WHAT YOU SHOULD DO. Beneath this line is the data. Output exactly the lines from the line with "We're happy to" to the line with "## Bug Fixes", both ends included, and nothing more.

DATA SUPPLIED.
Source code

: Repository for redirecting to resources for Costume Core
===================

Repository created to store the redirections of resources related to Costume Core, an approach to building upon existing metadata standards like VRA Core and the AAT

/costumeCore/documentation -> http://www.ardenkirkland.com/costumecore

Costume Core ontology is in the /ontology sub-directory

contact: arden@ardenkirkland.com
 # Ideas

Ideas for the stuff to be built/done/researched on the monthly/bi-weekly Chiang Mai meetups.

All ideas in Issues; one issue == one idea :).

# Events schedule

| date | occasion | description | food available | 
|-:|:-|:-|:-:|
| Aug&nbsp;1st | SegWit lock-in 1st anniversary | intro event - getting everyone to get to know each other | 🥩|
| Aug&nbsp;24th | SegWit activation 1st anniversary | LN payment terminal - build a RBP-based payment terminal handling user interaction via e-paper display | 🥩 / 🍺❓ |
==
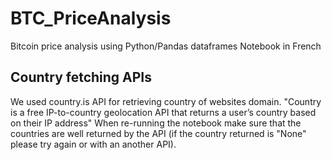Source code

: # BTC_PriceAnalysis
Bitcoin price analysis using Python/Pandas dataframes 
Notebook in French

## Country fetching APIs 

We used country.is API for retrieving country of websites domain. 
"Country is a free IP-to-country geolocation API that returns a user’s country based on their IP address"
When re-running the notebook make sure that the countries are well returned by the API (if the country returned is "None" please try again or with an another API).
...
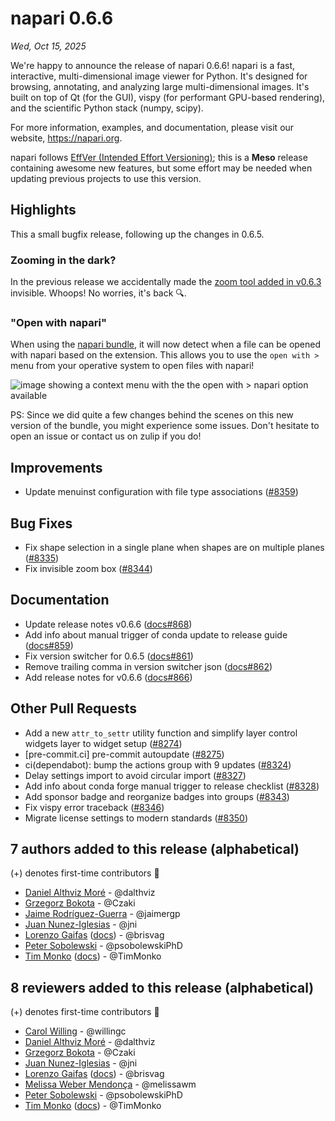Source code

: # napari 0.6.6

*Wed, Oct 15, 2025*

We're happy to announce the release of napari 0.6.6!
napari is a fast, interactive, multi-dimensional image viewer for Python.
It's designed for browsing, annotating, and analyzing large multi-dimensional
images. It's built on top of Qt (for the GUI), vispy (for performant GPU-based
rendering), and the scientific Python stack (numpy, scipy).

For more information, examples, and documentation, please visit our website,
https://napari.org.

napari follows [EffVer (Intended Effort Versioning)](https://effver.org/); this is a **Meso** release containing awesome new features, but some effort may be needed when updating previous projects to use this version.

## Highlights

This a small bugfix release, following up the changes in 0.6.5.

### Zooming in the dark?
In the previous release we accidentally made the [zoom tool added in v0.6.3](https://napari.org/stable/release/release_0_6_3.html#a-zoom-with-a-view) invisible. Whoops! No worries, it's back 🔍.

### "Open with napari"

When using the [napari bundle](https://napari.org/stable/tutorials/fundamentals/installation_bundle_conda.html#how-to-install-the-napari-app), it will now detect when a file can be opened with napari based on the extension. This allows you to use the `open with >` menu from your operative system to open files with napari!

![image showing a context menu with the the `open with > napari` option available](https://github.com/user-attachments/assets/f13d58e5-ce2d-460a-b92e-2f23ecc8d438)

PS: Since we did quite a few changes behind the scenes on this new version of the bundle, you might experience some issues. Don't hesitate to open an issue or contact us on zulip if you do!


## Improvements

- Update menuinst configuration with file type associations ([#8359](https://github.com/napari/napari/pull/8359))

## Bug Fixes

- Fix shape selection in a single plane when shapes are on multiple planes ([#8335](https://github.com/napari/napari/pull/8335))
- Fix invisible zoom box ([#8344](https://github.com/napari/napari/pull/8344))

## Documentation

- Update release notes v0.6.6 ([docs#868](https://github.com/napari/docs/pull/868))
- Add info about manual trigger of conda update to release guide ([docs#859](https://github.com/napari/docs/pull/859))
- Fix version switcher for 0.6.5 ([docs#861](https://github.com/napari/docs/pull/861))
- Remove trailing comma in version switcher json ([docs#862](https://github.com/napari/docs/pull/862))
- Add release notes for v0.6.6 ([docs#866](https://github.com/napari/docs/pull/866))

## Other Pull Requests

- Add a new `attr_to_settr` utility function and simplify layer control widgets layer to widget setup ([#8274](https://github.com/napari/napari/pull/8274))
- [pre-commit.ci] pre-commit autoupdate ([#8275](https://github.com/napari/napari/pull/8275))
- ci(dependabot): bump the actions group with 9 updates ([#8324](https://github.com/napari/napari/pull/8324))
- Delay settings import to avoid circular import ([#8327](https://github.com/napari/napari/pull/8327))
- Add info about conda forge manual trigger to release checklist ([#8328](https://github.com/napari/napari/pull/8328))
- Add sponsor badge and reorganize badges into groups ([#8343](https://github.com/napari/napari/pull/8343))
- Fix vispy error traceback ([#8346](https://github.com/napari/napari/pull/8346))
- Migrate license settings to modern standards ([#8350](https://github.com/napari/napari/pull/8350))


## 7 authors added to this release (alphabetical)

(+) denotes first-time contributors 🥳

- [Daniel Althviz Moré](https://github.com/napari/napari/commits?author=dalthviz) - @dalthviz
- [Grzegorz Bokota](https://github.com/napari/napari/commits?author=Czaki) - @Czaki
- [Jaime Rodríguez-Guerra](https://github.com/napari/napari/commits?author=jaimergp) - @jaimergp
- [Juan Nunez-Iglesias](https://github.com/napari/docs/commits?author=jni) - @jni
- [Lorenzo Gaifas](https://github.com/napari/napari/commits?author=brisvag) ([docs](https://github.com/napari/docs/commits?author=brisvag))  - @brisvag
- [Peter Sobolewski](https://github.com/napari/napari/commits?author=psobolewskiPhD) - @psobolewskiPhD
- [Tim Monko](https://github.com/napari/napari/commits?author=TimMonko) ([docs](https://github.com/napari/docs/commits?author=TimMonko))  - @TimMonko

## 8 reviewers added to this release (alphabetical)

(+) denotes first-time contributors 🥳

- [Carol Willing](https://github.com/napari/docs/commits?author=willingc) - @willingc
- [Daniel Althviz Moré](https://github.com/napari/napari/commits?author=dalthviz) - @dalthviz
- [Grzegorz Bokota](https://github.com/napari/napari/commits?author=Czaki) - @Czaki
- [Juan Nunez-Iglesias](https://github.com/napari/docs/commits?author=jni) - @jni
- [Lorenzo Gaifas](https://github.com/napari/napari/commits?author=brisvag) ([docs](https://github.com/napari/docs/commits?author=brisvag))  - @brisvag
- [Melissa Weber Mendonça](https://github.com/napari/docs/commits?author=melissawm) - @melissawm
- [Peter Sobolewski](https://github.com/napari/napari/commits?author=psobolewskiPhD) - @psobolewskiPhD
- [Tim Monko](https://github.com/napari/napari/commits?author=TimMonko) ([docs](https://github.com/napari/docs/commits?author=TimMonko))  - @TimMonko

RESPONSE TO THE TASK.
We're happy to announce the release of napari 0.6.6!
napari is a fast, interactive, multi-dimensional image viewer for Python.
It's designed for browsing, annotating, and analyzing large multi-dimensional
images. It's built on top of Qt (for the GUI), vispy (for performant GPU-based
rendering), and the scientific Python stack (numpy, scipy).

For more information, examples, and documentation, please visit our website,
https://napari.org.

napari follows [EffVer (Intended Effort Versioning)](https://effver.org/); this is a **Meso** release containing awesome new features, but some effort may be needed when updating previous projects to use this version.

## Highlights

This a small bugfix release, following up the changes in 0.6.5.

### Zooming in the dark?
In the previous release we accidentally made the [zoom tool added in v0.6.3](https://napari.org/stable/release/release_0_6_3.html#a-zoom-with-a-view) invisible. Whoops! No worries, it's back 🔍.

### "Open with napari"

When using the [napari bundle](https://napari.org/stable/tutorials/fundamentals/installation_bundle_conda.html#how-to-install-the-napari-app), it will now detect when a file can be opened with napari based on the extension. This allows you to use the `open with >` menu from your operative system to open files with napari!

![image showing a context menu with the the `open with > napari` option available](https://github.com/user-attachments/assets/f13d58e5-ce2d-460a-b92e-2f23ecc8d438)

PS: Since we did quite a few changes behind the scenes on this new version of the bundle, you might experience some issues. Don't hesitate to open an issue or contact us on zulip if you do!


## Improvements

- Update menuinst configuration with file type associations ([#8359](https://github.com/napari/napari/pull/8359))

## Bug Fixes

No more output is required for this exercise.